Extracted data entries
= = = = =
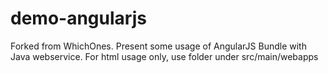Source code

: demo-angularjs
==============

Forked from WhichOnes. Present some usage of AngularJS
Bundle with Java webservice.
For html usage only, use folder under src/main/webapps

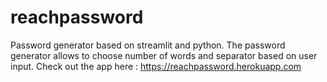 # reachpassword 

Password generator based on streamlit and python. 
The password generator allows to choose number of words and separator based on user input.
Check out the app here : https://reachpassword.herokuapp.com

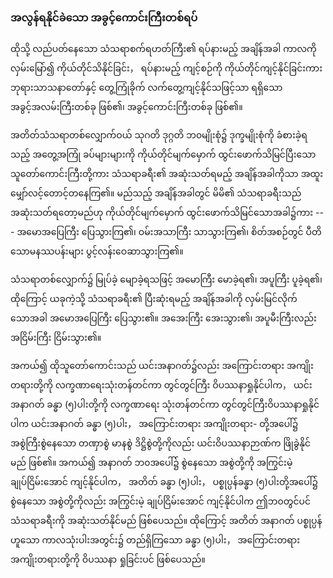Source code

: ### အလွန်ရနိုင်ခဲသော အခွင့်ကောင်းကြီးတစ်ရပ်

ထိုသို့ လည်ပတ်နေသော သံသရာစက်ရဟတ်ကြီး၏ ရပ်နားမည့် အချိန်အခါ ကာလကို လှမ်းမြော်၍
ကိုယ်တိုင်သိနိုင်ခြင်း， ရပ်နားမည့် ကျင့်စဉ်ကို ကိုယ်တိုင်ကျင့်နိုင်ခြင်းကား ဘုရားသာသနာတော်နှင့် တွေ့ကြုံခိုက်
လက်တွေ့ကျင့်နိုင်သဖြင့်သာ ရရှိသော အခွင့်အလမ်းကြီးတစ်ခု ဖြစ်၏၊ အခွင့်ကောင်းကြီးတစ်ခု ဖြစ်၏။

အတိတ်သံသရာတစ်လျှောက်ဝယ် သုဂတိ ဒုဂ္ဂတိ ဘ၀မျိုးစုံ၌ ဒုက္ခမျိုးစုံကို ခံစားခဲ့ရသည့် အတွေ့အကြုံ
ခပ်များများကို ကိုယ်တိုင်မျက်မှောက် ထွင်းဖောက်သိမြင်ပြီးသော သူတော်ကောင်းကြီးတို့ကား သံသရာခရီး၏
အဆုံးသတ်ရမည့် အချိန်အခါကိုသာ အထူးမျှော်လင့်တောင့်တနေကြ၏။ မည်သည့် အချိန်အခါတွင် မိမိ၏
သံသရာခရီးသည် အဆုံးသတ်ရတော့မည်ဟု ကိုယ်တိုင်မျက်မှောက် ထွင်းဖောက်သိမြင်သောအခါ၌ကား ---
အမောအပြေကြီး ပြေသွားကြ၏၊ ဝမ်းအသာကြီး သာသွားကြ၏၊ စိတ်အစဉ်တွင် ပီတိသောမနဿပန်းများ
ပွင့်လန်းဝေဆာသွားကြ၏။

သံသရာတစ်လျှောက်၌ မြုပ်ခဲ့ မျောခဲ့ရသဖြင့် အမောကြီး မောခဲ့ရ၏၊ အပူကြီး ပူခဲ့ရ၏၊ ထိုကြောင့်
ယခုကဲ့သို့ သံသရာခရီး၏ ပြီးဆုံးရမည့် အချိန်အခါကို လှမ်းမြင်လိုက်သောအခါ အမောအပြေကြီး ပြေသွား၏။
အအေးကြီး အေးသွား၏၊ အပူမီးကြီးလည်း အငြိမ်းကြီး ငြိမ်းသွား၏။

အကယ်၍ ထိုသူတော်ကောင်းသည် ယင်းအနာဂတ်၌လည်း အကြောင်းတရား အကျိုးတရားတို့ကို
လက္ခဏာရေးသုံးတန်တင်ကာ တွင်တွင်ကြီး ဝိပဿနာရှုနိုင်ပါက， ယင်းအနာဂတ် ခန္ဓာ (၅)ပါးတို့ကို လက္ခဏာရေး
သုံးတန်တင်ကာ တွင်တွင်ကြီးဝိပဿနာရှုနိုင်ပါက ယင်းအနာဂတ် ခန္ဓာ (၅)ပါး， အကြောင်းတရား အကျိုးတရား-
တို့အပေါ်၌ အစွဲကြီးစွဲနေသော တဏှာစွဲ မာနစွဲ ဒိဋ္ဌိစွဲတို့ကိုလည်း ယင်းဝိပဿနာဉာဏ်က ဖြိုခွဲနိုင်မည် ဖြစ်၏။
အကယ်၍ အနာဂတ် ဘ၀အပေါ်၌ စွဲနေသော အစွဲတို့ကို အကြွင်းမဲ့ ချုပ်ငြိမ်းအောင် ကျင့်နိုင်ပါက， အတိတ်
ခန္ဓာ (၅)ပါး， ပစ္စုပ္ပန်ခန္ဓာ (၅)ပါးတို့အပေါ်၌ စွဲနေသော အစွဲတို့ကိုလည်း အကြွင်းမဲ့ ချုပ်ငြိမ်းအောင် ကျင့်နိုင်ပါက ဤဘ၀တွင်ပင် သံသရာခရီးကို အဆုံးသတ်နိုင်မည် ဖြစ်ပေသည်။ ထိုကြောင့် အတိတ် အနာဂတ် ပစ္စုပ္ပန်
ဟူသော ကာလသုံးပါးအတွင်း၌ တည်ရှိကြသော ခန္ဓာ (၅)ပါး， အကြောင်းတရား အကျိုးတရားတို့ကို ဝိပဿနာ
ရှုခြင်းပင် ဖြစ်ပေသည်။
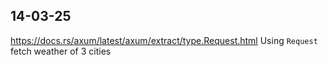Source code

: ## 14-03-25
 https://docs.rs/axum/latest/axum/extract/type.Request.html
 Using `Request` fetch weather of 3 cities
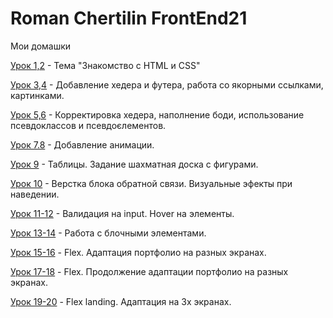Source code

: # Roman Chertilin FrontEnd21
Мои домашки

[Урок 1,2](https://romb52.github.io/DZ_1-2/) - Тема "Знакомство с HTML и CSS"

[Урок 3,4](https://romb52.github.io/DZ_3-4/) - Добавление хедера и футера, работа со якорными ссылками, картинками.

[Урок 5,6](https://romb52.github.io/DZ_5-6/) - Корректировка хедера, наполнение боди, использование псевдоклассов и псевдоєлементов.

[Урок 7.8](https://romb52.github.io/DZ_7-8/) - Добавление анимации.

[Урок 9](https://romb52.github.io/DZ_9_chess/) - Таблицы. Задание шахматная доска с фигурами.

[Урок 10](https://romb52.github.io/DZ_10_form/) - Верстка блока обратной связи. Визуальные эфекты при наведении.

[Урок 11-12](https://romb52.github.io/DZ_11-12/) - Валидация на input. Hover на элементы.

[Урок 13-14](https://romb52.github.io/DZ_13-14/) - Работа с блочными элементами.

[Урок 15-16](https://romb52.github.io/DZ_15-16_Flex/) - Flex. Адаптация портфолио на разных экранах.

[Урок 17-18](https://romb52.github.io/DZ_17-18_Flex) - Flex. Продолжение адаптации портфолио на разных экранах.

[Урок 19-20](https://romb52.github.io/DZ_FlexLanding/) - Flex landing. Адаптация на 3х экранах.

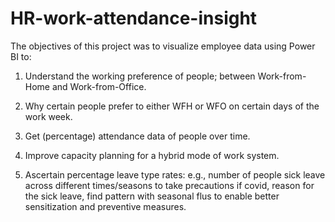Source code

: # HR-work-attendance-insight
The objectives of this project was to visualize employee data using Power BI to:

1.	Understand the working preference of people; between Work-from-Home and Work-from-Office.

2.	Why certain people prefer to either WFH or WFO on certain days of the work week.

3.	Get (percentage) attendance data of people over time.

4.	Improve capacity planning for a hybrid mode of work system.

5.	Ascertain percentage leave type rates: e.g., number of people sick leave across different times/seasons to take precautions if covid, reason for the sick leave, find pattern with seasonal flus to enable better sensitization and preventive measures.
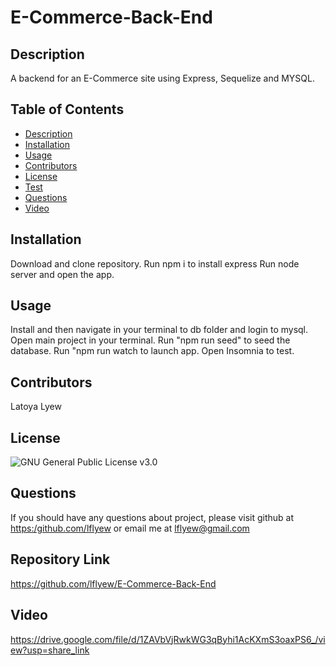 # E-Commerce-Back-End

## Description

  A backend for an E-Commerce site using Express, Sequelize and MYSQL.
 
  ## Table of Contents
  - [Description](#description)
  - [Installation](#installation)
  - [Usage](#usage)
  - [Contributors](#contributors)
  - [License](#license)
  - [Test](#tests)
  - [Questions](#questions)
  - [Video](#video)


  ## Installation
  Download and clone repository. 
  Run npm i to install express
  Run node server and open the app.

  ## Usage

   Install and then navigate in your terminal to db folder and login to mysql.
   Open main project in your terminal.
   Run "npm run seed" to seed the database.
   Run "npm run watch to launch app.
   Open Insomnia to test.

  
  ## Contributors

  Latoya Lyew


  ## License
  
![GNU General Public License v3.0](https://img.shields.io/badge/license-GNU%20General%20Public%20License%20v3.0-green)

 

  ## Questions

  If you should have any questions about project, please visit github at [https:/github.com/lflyew](https://github.com/lflyew/) or email me at lflyew@gmail.com

  ## Repository Link

https://github.com/lflyew/E-Commerce-Back-End

  ## Video

https://drive.google.com/file/d/1ZAVbVjRwkWG3qByhi1AcKXmS3oaxPS6_/view?usp=share_link


  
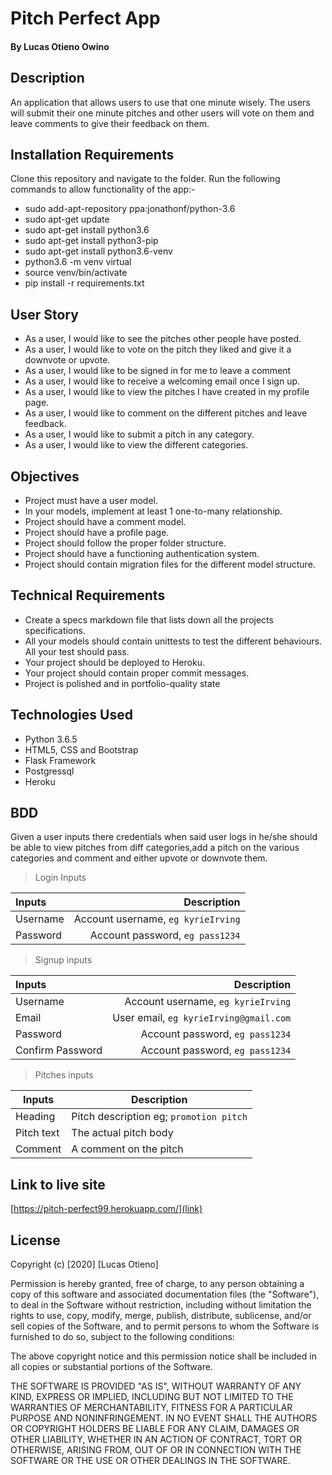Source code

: # Pitch Perfect App
#### By Lucas Otieno Owino
## Description
An application that allows users to use that one minute wisely. The users will submit their one minute pitches and other users will vote on them and leave comments to give their feedback on them.
## Installation Requirements
  Clone this repository and navigate to the folder.
  Run the following commands to allow functionality of the app:-
  * sudo add-apt-repository ppa:jonathonf/python-3.6
  * sudo apt-get update
  * sudo apt-get install python3.6
  * sudo apt-get install python3-pip
  * sudo apt-get install python3.6-venv
  * python3.6 -m venv virtual
  * source venv/bin/activate
  * pip install -r requirements.txt
## User Story
* As a user, I would like to see the pitches other people have posted.
* As a user, I would like to vote on the pitch they liked and give it a downvote or upvote.
* As a user, I would like to be signed in for me to leave a comment
* As a user, I would like to receive a welcoming email once I sign up.
* As a user, I would like to view the pitches I have created in my profile page.
* As a user, I would like to comment on the different pitches and leave feedback.
* As a user, I would like to submit a pitch in any category.
* As a user, I would like to view the different categories. 
## Objectives
* Project must have a user model.
* In your models, implement at least 1 one-to-many relationship.
* Project should have a comment model.
* Project should have a profile page.
* Project should follow the proper folder structure.
* Project should have a functioning authentication system.
* Project should contain migration files for the different model structure.
## Technical Requirements
* Create a specs markdown file that lists down all the projects specifications.
* All your models should contain unittests to test the different behaviours. All your test should pass.
* Your project should be deployed to Heroku.
* Your project should contain proper commit messages.
* Project is polished and in portfolio-quality state
## Technologies Used
  * Python 3.6.5
  * HTML5, CSS and Bootstrap
  * Flask Framework
  * Postgressql
  * Heroku
## BDD
Given a user inputs there credentials when said user logs in he/she should be able to view pitches from diff categories,add a pitch on the various categories and comment and either upvote or downvote them.
>Login Inputs

| Inputs |  Description |
| :---         |          ---: |
| Username  | Account username, ``eg kyrieIrving``|
| Password  | Account password, ``eg pass1234``|

>Signup inputs

| Inputs |  Description |
| :---         |          ---: |
| Username  | Account username, ``eg kyrieIrving``|
| Email  | User email, ``eg kyrieIrving@gmail.com``|
| Password  | Account password, ``eg pass1234``|
| Confirm Password  | Account password, ``eg pass1234``|

> Pitches inputs

| Inputs | Description  |
|---|---|
|  Heading | Pitch description eg; ``promotion pitch``  |
|  Pitch text| The actual pitch body|
| Comment| A comment on the pitch|


## Link to live site
[https://pitch-perfect99.herokuapp.com/](link)
## License
Copyright (c) [2020] [Lucas Otieno]

Permission is hereby granted, free of charge, to any person obtaining a copy
of this software and associated documentation files (the "Software"), to deal
in the Software without restriction, including without limitation the rights
to use, copy, modify, merge, publish, distribute, sublicense, and/or sell
copies of the Software, and to permit persons to whom the Software is
furnished to do so, subject to the following conditions:

The above copyright notice and this permission notice shall be included in all
copies or substantial portions of the Software.

THE SOFTWARE IS PROVIDED "AS IS", WITHOUT WARRANTY OF ANY KIND, EXPRESS OR
IMPLIED, INCLUDING BUT NOT LIMITED TO THE WARRANTIES OF MERCHANTABILITY,
FITNESS FOR A PARTICULAR PURPOSE AND NONINFRINGEMENT. IN NO EVENT SHALL THE
AUTHORS OR COPYRIGHT HOLDERS BE LIABLE FOR ANY CLAIM, DAMAGES OR OTHER
LIABILITY, WHETHER IN AN ACTION OF CONTRACT, TORT OR OTHERWISE, ARISING FROM,
OUT OF OR IN CONNECTION WITH THE SOFTWARE OR THE USE OR OTHER DEALINGS IN THE
SOFTWARE.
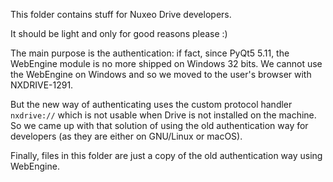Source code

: This folder contains stuff for Nuxeo Drive developers.

It should be light and only for good reasons please :)

The main purpose is the authentication: if fact, since PyQt5 5.11, the WebEngine module is no more shipped on Windows 32 bits. We cannot use the WebEngine on Windows and so we moved to the user's browser with NXDRIVE-1291.

But the new way of authenticating uses the custom protocol handler `nxdrive://` which is not usable when Drive is not installed on the machine. So we came up with that solution of using the old authentication way for developers (as they are either on GNU/Linux or macOS).

Finally, files in this folder are just a copy of the old authentication way using WebEngine.
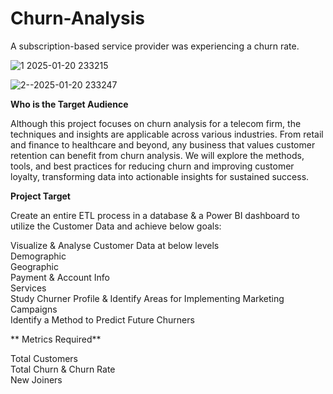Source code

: # Churn-Analysis
A subscription-based service provider was experiencing a churn rate.


![1 2025-01-20 233215](https://github.com/user-attachments/assets/ced5137f-2510-4f47-b1e7-494e1a4bee13)


![2--2025-01-20 233247](https://github.com/user-attachments/assets/c103d2a8-a1b0-4eee-b7bb-8124b89be860)




**Who is the Target Audience**                                                                                                                                                              

Although this project focuses on churn analysis for a telecom firm, the techniques and insights are applicable across various industries. From retail and finance to healthcare and beyond, any business that values customer retention can benefit from churn analysis. We will explore the methods, tools, and best practices for reducing churn and improving customer loyalty, transforming data into actionable insights for sustained success.

**Project Target**                                                                                                                                                                   

Create an entire ETL process in a database & a Power BI dashboard to utilize the Customer Data and achieve below goals:                                                                                

Visualize & Analyse Customer Data at below levels                                                                                     
Demographic                                                                                                                                                  
Geographic                                                                                                                                                                                                   
Payment & Account Info                                                                                                                                                                                       
Services                                                                                                                                                                                        
Study Churner Profile & Identify Areas for Implementing Marketing Campaigns                                                                                                                                  
Identify a Method to Predict Future Churners                                                                                                                                                              

**
Metrics Required**                                                                                                                                                                         

Total Customers                                                                                                                                                                       
Total Churn & Churn Rate                                                                                                                                                                           
New Joiners                                                                                                                                                                                          
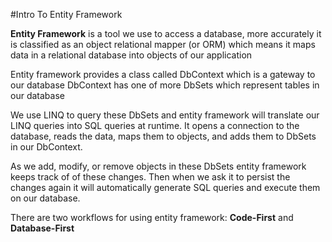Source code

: #Intro To Entity Framework

**Entity Framework** is a tool we use to access a database, more accurately it is classified as an object relational mapper (or ORM) which means it maps data in a relational database into objects of our application

Entity framework provides a class called DbContext which is a gateway to our database DbContext has one of more DbSets which represent tables in our database

We use LINQ to query these DbSets and entity framework will translate our LINQ queries into SQL queries at runtime. It opens a connection to the database, reads the data, maps them to objects, and adds them to DbSets in our DbContext.

As we add, modify, or remove objects in these DbSets entity framework keeps track of of these changes. Then when we ask it to persist the changes again it will automatically generate SQL queries and execute them on our database.

There are two workflows for using entity framework: **Code-First** and **Database-First**
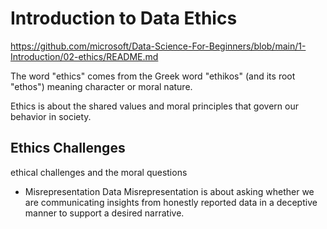 # Introduction to Data Ethics
https://github.com/microsoft/Data-Science-For-Beginners/blob/main/1-Introduction/02-ethics/README.md


The word "ethics" comes from the Greek word "ethikos" (and its root "ethos") meaning character or moral nature.

Ethics is about the shared values and moral principles that govern our behavior in society. 



## Ethics Challenges
ethical challenges and the moral questions

- Misrepresentation
Data Misrepresentation is about asking whether we are communicating insights from honestly reported data in a deceptive manner to support a desired narrative.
= = = = =
(Exercise requirements): Give the lines above again exactly, from the one containing "[https://pitch-perfect99.herokuapp.com/](link)" to the one containing "Nuxeo Drive developers.", both included, but leave out the pictures.

(Answer section):
[https://pitch-perfect99.herokuapp.com/](link)
## License
Copyright (c) [2020] [Lucas Otieno]

Permission is hereby granted, free of charge, to any person obtaining a copy
of this software and associated documentation files (the "Software"), to deal
in the Software without restriction, including without limitation the rights
to use, copy, modify, merge, publish, distribute, sublicense, and/or sell
copies of the Software, and to permit persons to whom the Software is
furnished to do so, subject to the following conditions:

The above copyright notice and this permission notice shall be included in all
copies or substantial portions of the Software.

THE SOFTWARE IS PROVIDED "AS IS", WITHOUT WARRANTY OF ANY KIND, EXPRESS OR
IMPLIED, INCLUDING BUT NOT LIMITED TO THE WARRANTIES OF MERCHANTABILITY,
FITNESS FOR A PARTICULAR PURPOSE AND NONINFRINGEMENT. IN NO EVENT SHALL THE
AUTHORS OR COPYRIGHT HOLDERS BE LIABLE FOR ANY CLAIM, DAMAGES OR OTHER
LIABILITY, WHETHER IN AN ACTION OF CONTRACT, TORT OR OTHERWISE, ARISING FROM,
OUT OF OR IN CONNECTION WITH THE SOFTWARE OR THE USE OR OTHER DEALINGS IN THE
SOFTWARE.
Source code

: This folder contains stuff for Nuxeo Drive developers.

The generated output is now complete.